HB 2524 is aimed at allowing Vail, a high-performing district which is overpopulated and in need of a new high school, to take over TUSD’s underpopulated and underperforming Santa Rita High School.
Specifically, it would require the Arizona School Facilities Board to take over any public school campus that is at less than 25 percent of its capacity and repay the district 10 percent of the school’s assessed value. Any neighboring district’s governing board could then vote to take over the school, provided that district has an A, B or C rating, and is growing.
Santa Rita, which currently has about 450 students, although it was designed for more than 2,000, is one of several underpopulated high schools in TUSD. The nearby Vail district, meanwhile, is growing rapidly and has been looking into the possibility of building a new high school, which would likely cost upwards of $80 million.
The committee voted 9-8 to advance the measure , but several Republican lawmakers warned Clodfelter that they wanted to see it amended to ensure it doesn’t create a hostile takeover.
“My preference would be TUSD and Vail would sit down and make a deal. But unfortunately, sometimes there are egos and emotional connections involved that prevent common sense from prevailing.
“This is where leaders like ourselves step in,” Clodfelter told committee members.
TUSD does not want to give up Santa Rita, and it’s unclear whether Vail wants it under the conditions set in the bill.
Under the bill, taking over the school would require Vail to change its district boundaries — and that would require a vote of the qualified electors in the Santa Rita High neighborhood to join Vail.

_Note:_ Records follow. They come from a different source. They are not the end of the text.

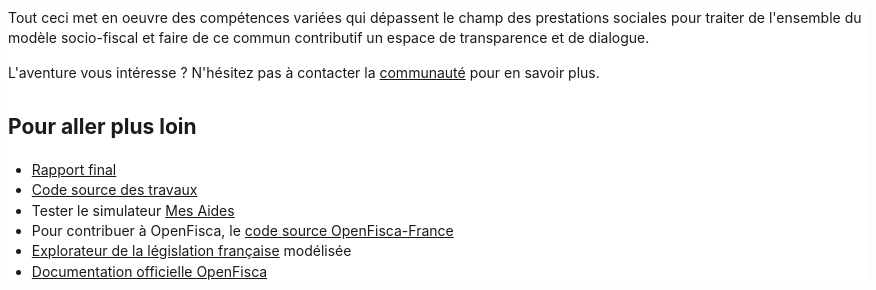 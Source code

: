 Tout ceci met en oeuvre des compétences variées qui dépassent le champ des prestations sociales pour traiter de l'ensemble du modèle socio-fiscal et faire de ce commun contributif un espace de transparence et de dialogue.

L'aventure vous intéresse ? N'hésitez pas à contacter la [communauté](http://openfisca.org/doc/community.html#contact) pour en savoir plus.

## Pour aller plus loin

* [Rapport final](https://www.caissedesdepotsdesterritoires.fr/cs/BlobServer?blobkey=id&blobnocache=true&blobwhere=1250171076233&blobheader=application%2Fpdf&blobcol=urldata&blobtable=MungoBlobs)
* [Code source des travaux](https://github.com/openfisca/openfisca-events/tree/043a8ea93d48cb7516e188a068d59f80e9c59784/2018-03-gt-non-recours)
* Tester le simulateur [Mes Aides](https://mes-aides.gouv.fr)
* Pour contribuer à OpenFisca, le [code source OpenFisca-France](https://github.com/openfisca/openfisca-france)
* [Explorateur de la législation française](https://fr.openfisca.org/legislation) modélisée
* [Documentation officielle OpenFisca](https://openfisca.org/doc/)
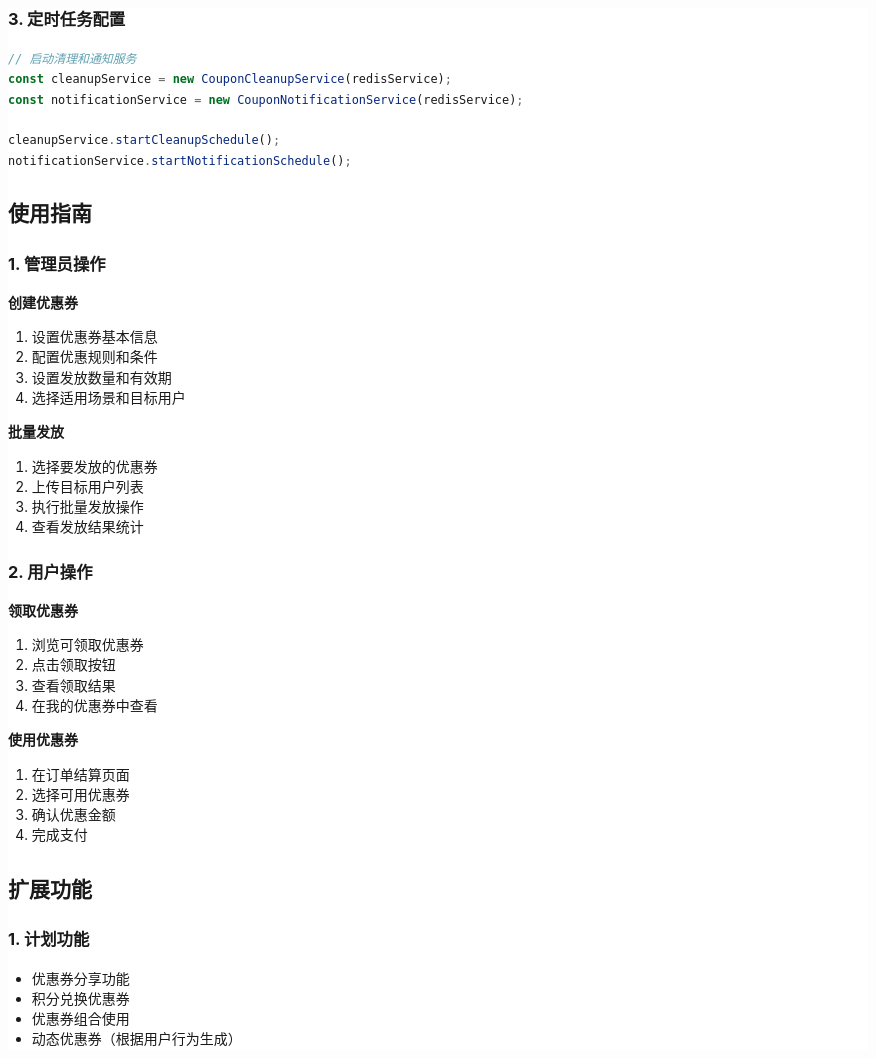 ### 3. 定时任务配置

```javascript
// 启动清理和通知服务
const cleanupService = new CouponCleanupService(redisService);
const notificationService = new CouponNotificationService(redisService);

cleanupService.startCleanupSchedule();
notificationService.startNotificationSchedule();
```

## 使用指南

### 1. 管理员操作

**创建优惠券**

1. 设置优惠券基本信息
2. 配置优惠规则和条件
3. 设置发放数量和有效期
4. 选择适用场景和目标用户

**批量发放**

1. 选择要发放的优惠券
2. 上传目标用户列表
3. 执行批量发放操作
4. 查看发放结果统计

### 2. 用户操作

**领取优惠券**

1. 浏览可领取优惠券
2. 点击领取按钮
3. 查看领取结果
4. 在我的优惠券中查看

**使用优惠券**

1. 在订单结算页面
2. 选择可用优惠券
3. 确认优惠金额
4. 完成支付

## 扩展功能

### 1. 计划功能

- 优惠券分享功能
- 积分兑换优惠券
- 优惠券组合使用
- 动态优惠券（根据用户行为生成）
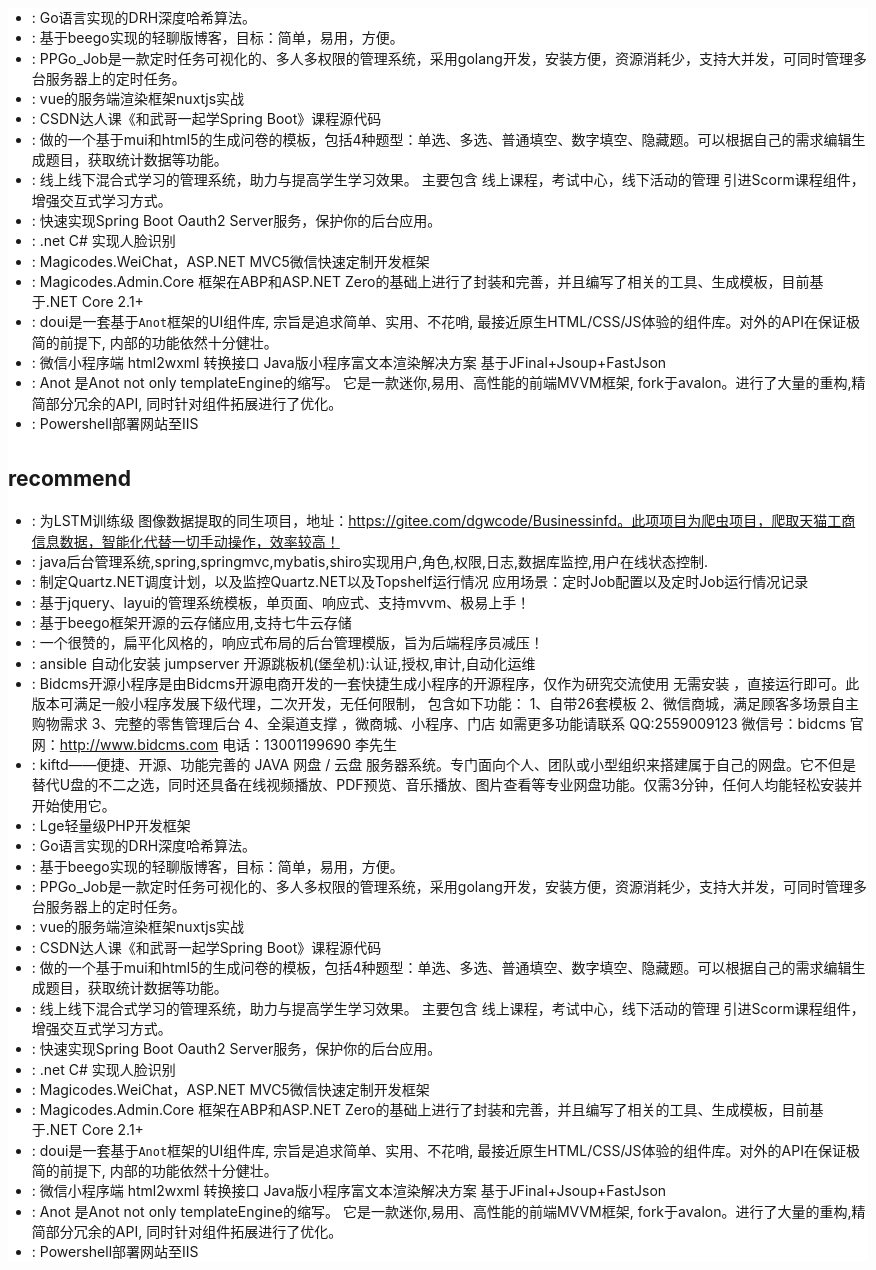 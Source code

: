 - [](http://git.oschina.net) : Go语言实现的DRH深度哈希算法。
- [](http://git.oschina.net) : 基于beego实现的轻聊版博客，目标：简单，易用，方便。
- [](http://git.oschina.net) : PPGo_Job是一款定时任务可视化的、多人多权限的管理系统，采用golang开发，安装方便，资源消耗少，支持大并发，可同时管理多台服务器上的定时任务。
- [](http://git.oschina.net) : vue的服务端渲染框架nuxtjs实战
- [](http://git.oschina.net) : CSDN达人课《和武哥一起学Spring Boot》课程源代码
- [](http://git.oschina.net) : 做的一个基于mui和html5的生成问卷的模板，包括4种题型：单选、多选、普通填空、数字填空、隐藏题。可以根据自己的需求编辑生成题目，获取统计数据等功能。
- [](http://git.oschina.net) : 线上线下混合式学习的管理系统，助力与提高学生学习效果。 主要包含 线上课程，考试中心，线下活动的管理 引进Scorm课程组件，增强交互式学习方式。
- [](http://git.oschina.net) : 快速实现Spring Boot Oauth2 Server服务，保护你的后台应用。
- [](http://git.oschina.net) : .net C# 实现人脸识别
- [](http://git.oschina.net) : Magicodes.WeiChat，ASP.NET MVC5微信快速定制开发框架
- [](http://git.oschina.net) : Magicodes.Admin.Core 框架在ABP和ASP.NET Zero的基础上进行了封装和完善，并且编写了相关的工具、生成模板，目前基于.NET Core 2.1+
- [](http://git.oschina.net) : doui是一套基于`Anot`框架的UI组件库, 宗旨是追求简单、实用、不花哨, 最接近原生HTML/CSS/JS体验的组件库。对外的API在保证极简的前提下, 内部的功能依然十分健壮。
- [](http://git.oschina.net) : 微信小程序端 html2wxml 转换接口 Java版小程序富文本渲染解决方案 基于JFinal+Jsoup+FastJson
- [](http://git.oschina.net) : Anot 是Anot not only templateEngine的缩写。 它是一款迷你,易用、高性能的前端MVVM框架, fork于avalon。进行了大量的重构,精简部分冗余的API, 同时针对组件拓展进行了优化。
- [](http://git.oschina.net) : Powershell部署网站至IIS


## recommend

- [](http://git.oschina.net) : 为LSTM训练级 图像数据提取的同生项目，地址：https://gitee.com/dgwcode/Businessinfd。此项项目为爬虫项目，爬取天猫工商信息数据，智能化代替一切手动操作，效率较高！
- [](http://git.oschina.net) : java后台管理系统,spring,springmvc,mybatis,shiro实现用户,角色,权限,日志,数据库监控,用户在线状态控制.
- [](http://git.oschina.net) : 制定Quartz.NET调度计划，以及监控Quartz.NET以及Topshelf运行情况 应用场景：定时Job配置以及定时Job运行情况记录
- [](http://git.oschina.net) : 基于jquery、layui的管理系统模板，单页面、响应式、支持mvvm、极易上手！
- [](http://git.oschina.net) : 基于beego框架开源的云存储应用,支持七牛云存储
- [](http://git.oschina.net) : 一个很赞的，扁平化风格的，响应式布局的后台管理模版，旨为后端程序员减压！
- [](http://git.oschina.net) : ansible 自动化安装 jumpserver 开源跳板机(堡垒机):认证,授权,审计,自动化运维
- [](http://git.oschina.net) : Bidcms开源小程序是由Bidcms开源电商开发的一套快捷生成小程序的开源程序，仅作为研究交流使用 无需安装 ，直接运行即可。此版本可满足一般小程序发展下级代理，二次开发，无任何限制， 包含如下功能： 1、自带26套模板 2、微信商城，满足顾客多场景自主购物需求 3、完整的零售管理后台 4、全渠道支撑 ，微商城、小程序、门店 如需更多功能请联系 QQ:2559009123 微信号：bidcms 官网：http://www.bidcms.com 电话：13001199690 李先生
- [](http://git.oschina.net) : kiftd——便捷、开源、功能完善的 JAVA 网盘 / 云盘 服务器系统。专门面向个人、团队或小型组织来搭建属于自己的网盘。它不但是替代U盘的不二之选，同时还具备在线视频播放、PDF预览、音乐播放、图片查看等专业网盘功能。仅需3分钟，任何人均能轻松安装并开始使用它。
- [](http://git.oschina.net) : Lge轻量级PHP开发框架
- [](http://git.oschina.net) : Go语言实现的DRH深度哈希算法。
- [](http://git.oschina.net) : 基于beego实现的轻聊版博客，目标：简单，易用，方便。
- [](http://git.oschina.net) : PPGo_Job是一款定时任务可视化的、多人多权限的管理系统，采用golang开发，安装方便，资源消耗少，支持大并发，可同时管理多台服务器上的定时任务。
- [](http://git.oschina.net) : vue的服务端渲染框架nuxtjs实战
- [](http://git.oschina.net) : CSDN达人课《和武哥一起学Spring Boot》课程源代码
- [](http://git.oschina.net) : 做的一个基于mui和html5的生成问卷的模板，包括4种题型：单选、多选、普通填空、数字填空、隐藏题。可以根据自己的需求编辑生成题目，获取统计数据等功能。
- [](http://git.oschina.net) : 线上线下混合式学习的管理系统，助力与提高学生学习效果。 主要包含 线上课程，考试中心，线下活动的管理 引进Scorm课程组件，增强交互式学习方式。
- [](http://git.oschina.net) : 快速实现Spring Boot Oauth2 Server服务，保护你的后台应用。
- [](http://git.oschina.net) : .net C# 实现人脸识别
- [](http://git.oschina.net) : Magicodes.WeiChat，ASP.NET MVC5微信快速定制开发框架
- [](http://git.oschina.net) : Magicodes.Admin.Core 框架在ABP和ASP.NET Zero的基础上进行了封装和完善，并且编写了相关的工具、生成模板，目前基于.NET Core 2.1+
- [](http://git.oschina.net) : doui是一套基于`Anot`框架的UI组件库, 宗旨是追求简单、实用、不花哨, 最接近原生HTML/CSS/JS体验的组件库。对外的API在保证极简的前提下, 内部的功能依然十分健壮。
- [](http://git.oschina.net) : 微信小程序端 html2wxml 转换接口 Java版小程序富文本渲染解决方案 基于JFinal+Jsoup+FastJson
- [](http://git.oschina.net) : Anot 是Anot not only templateEngine的缩写。 它是一款迷你,易用、高性能的前端MVVM框架, fork于avalon。进行了大量的重构,精简部分冗余的API, 同时针对组件拓展进行了优化。
- [](http://git.oschina.net) : Powershell部署网站至IIS
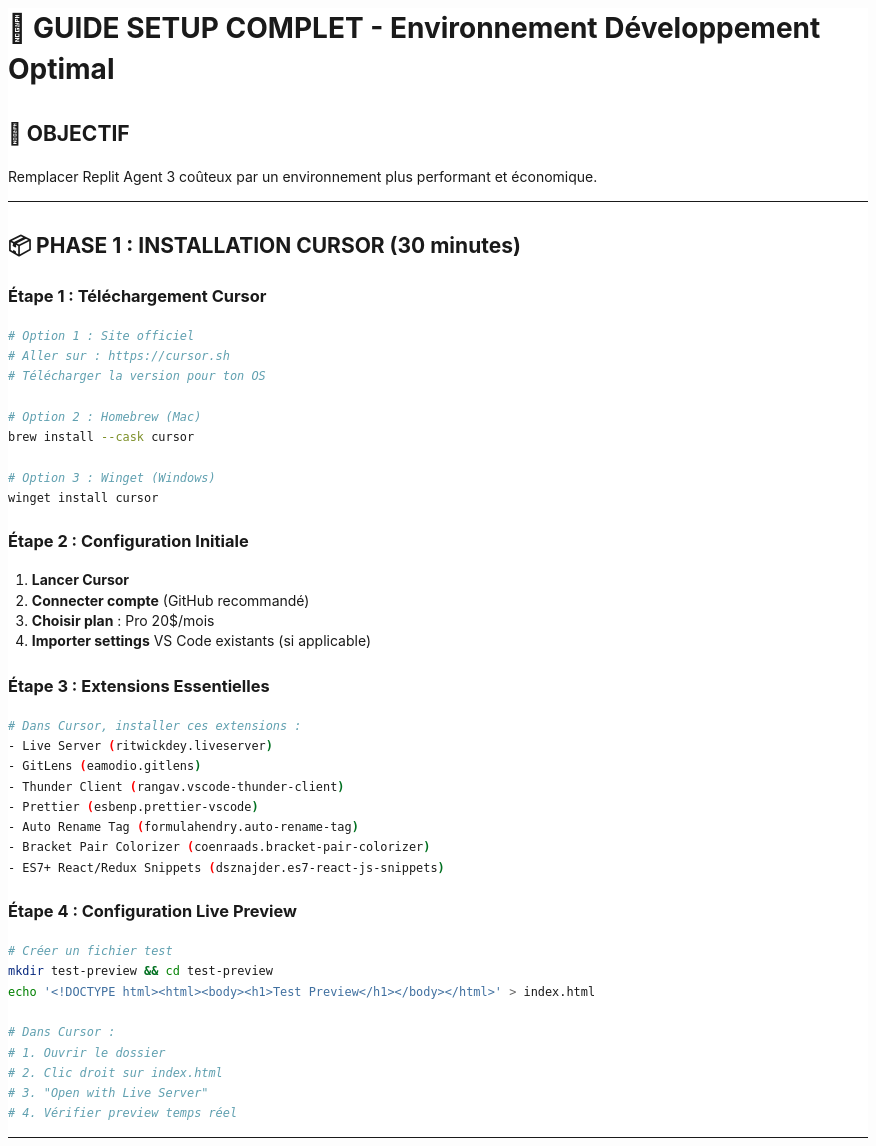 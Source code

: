 # 🚀 GUIDE SETUP COMPLET - Environnement Développement Optimal

## 🎯 OBJECTIF
Remplacer Replit Agent 3 coûteux par un environnement plus performant et économique.

---

## 📦 PHASE 1 : INSTALLATION CURSOR (30 minutes)

### Étape 1 : Téléchargement Cursor
```bash
# Option 1 : Site officiel
# Aller sur : https://cursor.sh
# Télécharger la version pour ton OS

# Option 2 : Homebrew (Mac)
brew install --cask cursor

# Option 3 : Winget (Windows)
winget install cursor
```

### Étape 2 : Configuration Initiale
1. **Lancer Cursor**
2. **Connecter compte** (GitHub recommandé)
3. **Choisir plan** : Pro 20$/mois
4. **Importer settings** VS Code existants (si applicable)

### Étape 3 : Extensions Essentielles
```bash
# Dans Cursor, installer ces extensions :
- Live Server (ritwickdey.liveserver)
- GitLens (eamodio.gitlens) 
- Thunder Client (rangav.vscode-thunder-client)
- Prettier (esbenp.prettier-vscode)
- Auto Rename Tag (formulahendry.auto-rename-tag)
- Bracket Pair Colorizer (coenraads.bracket-pair-colorizer)
- ES7+ React/Redux Snippets (dsznajder.es7-react-js-snippets)
```

### Étape 4 : Configuration Live Preview
```bash
# Créer un fichier test
mkdir test-preview && cd test-preview
echo '<!DOCTYPE html><html><body><h1>Test Preview</h1></body></html>' > index.html

# Dans Cursor :
# 1. Ouvrir le dossier
# 2. Clic droit sur index.html
# 3. "Open with Live Server"
# 4. Vérifier preview temps réel
```

---
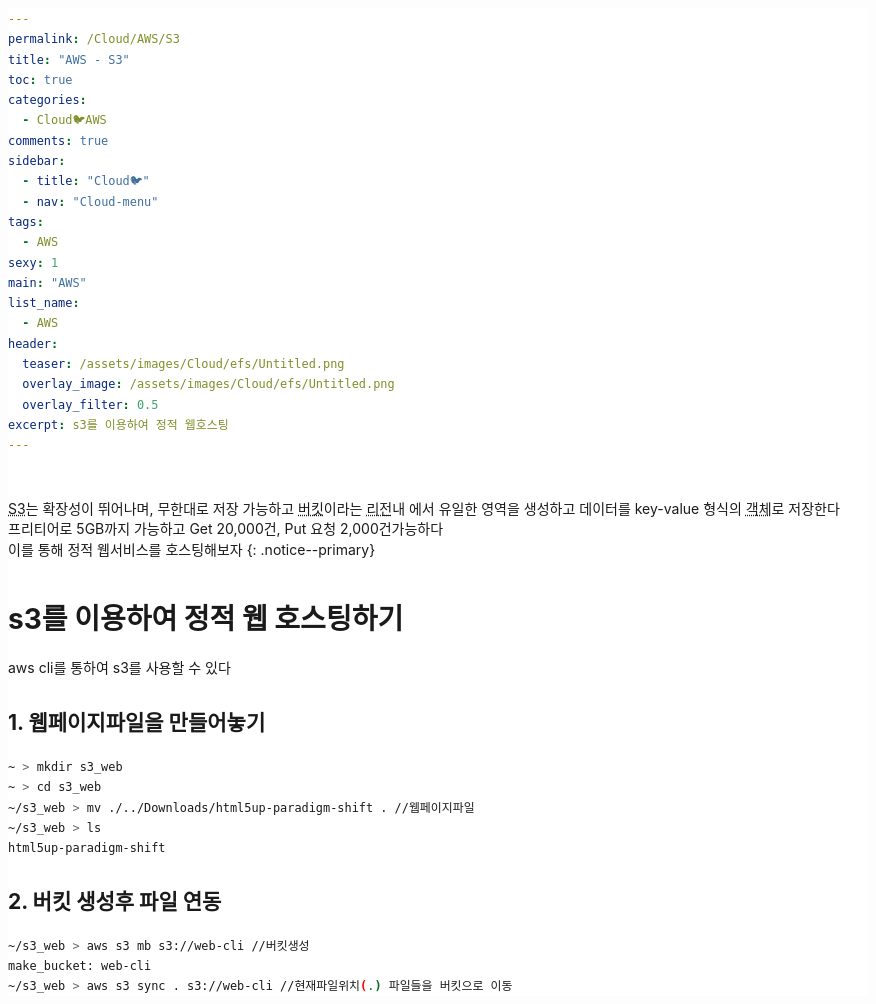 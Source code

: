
 ```yaml
---
permalink: /Cloud/AWS/S3
title: "AWS - S3"
toc: true
categories:
  - Cloud🐦AWS
comments: true
sidebar:
  - title: "Cloud🐦"
  - nav: "Cloud-menu"
tags:
  - AWS
sexy: 1
main: "AWS"
list_name:
  - AWS
header:
  teaser: /assets/images/Cloud/efs/Untitled.png
  overlay_image: /assets/images/Cloud/efs/Untitled.png
  overlay_filter: 0.5
excerpt: s3를 이용하여 정적 웹호스팅
---
```


<span style = "font-size:1.5em;  font-weight: 700;"></span><br>
<abbr title="" id="Simple Storage Services">S3</abbr>는 확장성이 뛰어나며, 무한대로 저장 가능하고 <abbr title="" id="bucket">버킷</abbr>이라는 <abbr title="" id="region">리전</abbr>내 에서 유일한 영역을 생성하고 데이터를 key-value 형식의 <abbr title="" id="Object">객체</abbr>로 저장한다  
프리티어로 5GB까지 가능하고 Get 20,000건, Put 요청 2,000건가능하다  
이를 통해 정적 웹서비스를 호스팅해보자
{: .notice--primary}


# s3를 이용하여 정적 웹 호스팅하기
aws cli를 통하여 s3를 사용할 수 있다
## 1. 웹페이지파일을 만들어놓기

```sh
~ > mkdir s3_web
~ > cd s3_web
~/s3_web > mv ./../Downloads/html5up-paradigm-shift . //웹페이지파일
~/s3_web > ls
html5up-paradigm-shift

```

## 2. 버킷 생성후 파일 연동

```sh
~/s3_web > aws s3 mb s3://web-cli //버킷생성 
make_bucket: web-cli
~/s3_web > aws s3 sync . s3://web-cli //현재파일위치(.) 파일들을 버킷으로 이동
```
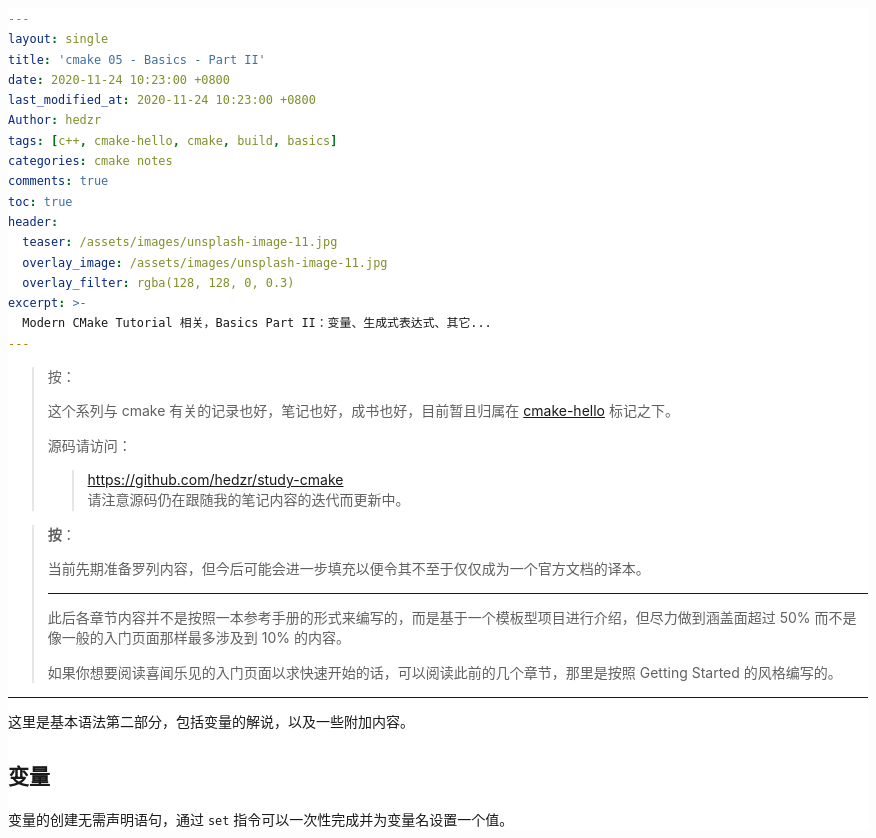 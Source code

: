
 ```yaml
---
layout: single
title: 'cmake 05 - Basics - Part II'
date: 2020-11-24 10:23:00 +0800
last_modified_at: 2020-11-24 10:23:00 +0800
Author: hedzr
tags: [c++, cmake-hello, cmake, build, basics]
categories: cmake notes
comments: true
toc: true
header:
  teaser: /assets/images/unsplash-image-11.jpg
  overlay_image: /assets/images/unsplash-image-11.jpg
  overlay_filter: rgba(128, 128, 0, 0.3)
excerpt: >-
  Modern CMake Tutorial 相关，Basics Part II：变量、生成式表达式、其它...
---
```




> 按：
>
> 这个系列与 cmake 有关的记录也好，笔记也好，成书也好，目前暂且归属在 [cmake-hello](/tags/#cmake-hello) 标记之下。
>
> 源码请访问：
> > <https://github.com/hedzr/study-cmake>  
> > 请注意源码仍在跟随我的笔记内容的迭代而更新中。



> **按**：
>
> 当前先期准备罗列内容，但今后可能会进一步填充以便令其不至于仅仅成为一个官方文档的译本。  
>
> ---
>
> 此后各章节内容并不是按照一本参考手册的形式来编写的，而是基于一个模板型项目进行介绍，但尽力做到涵盖面超过 50% 而不是像一般的入门页面那样最多涉及到 10% 的内容。  
>
> 如果你想要阅读喜闻乐见的入门页面以求快速开始的话，可以阅读此前的几个章节，那里是按照 Getting Started 的风格编写的。

---

这里是基本语法第二部分，包括变量的解说，以及一些附加内容。









## 变量

变量的创建无需声明语句，通过 `set` 指令可以一次性完成并为变量名设置一个值。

Vail Superintendent Calvin Baker said the district likely isn’t interested in changing its boundaries and would rather operate the school as an island inside TUSD’s boundaries.
TUSD, meanwhile, has plans for Santa Rita. The TUSD Governing Board will hear a proposal Tuesday on turning it into a career and technical-education hub, focusing on cybersecurity and coding, which Superintendent Gabriel Trujillo hopes will boost enrollment enough to make the bill a moot point.
TUSD’s contract lobbyist, John Kelly, told the committee that bill will hasten those plans.
“In that sense, the bill is already successful. You don’t need to move it any further,” he said.
Democratic Rep. Lela Alston of Phoenix called the bill “absolutely unfair” because it would force a school district and its taxpayers to essentially give away its property for a fraction of its value.
“I don’t know what happened to local control. I sit on a school board, and I think the taxpayers of my district would go nuts if we were forced to basically just give away our property,” Alston said.
The full cash value of the Santa Rita property and facilities is nearly $20 million, according to the Pima County Assessor’s Office. Under Clodfelter’s bill, TUSD would receive only 10 percent of the school’s assessed value, or about $2 million.
But Clodfelter argued that 10 percent reflects what the district has sold other schools for, since oftentimes the facilities are scrapped and the land redeveloped.
And he noted that Santa Rita’s underenrollment means taxpayers are spending about twice as much per student to operate that school compared with some other high schools in the district.
“Your job and my job as state legislators is to help facilitate the best education possible to our students, our kids, with the least cost possible to our taxpayers.
“If we don’t come up with some other plan to allow these districts to start shifting around, I think we’re going to find ourselves in a world of hurt financially,” Clodfelter told the committee.
The bill must still clear the House Rules Committee before receiving a vote from the full House.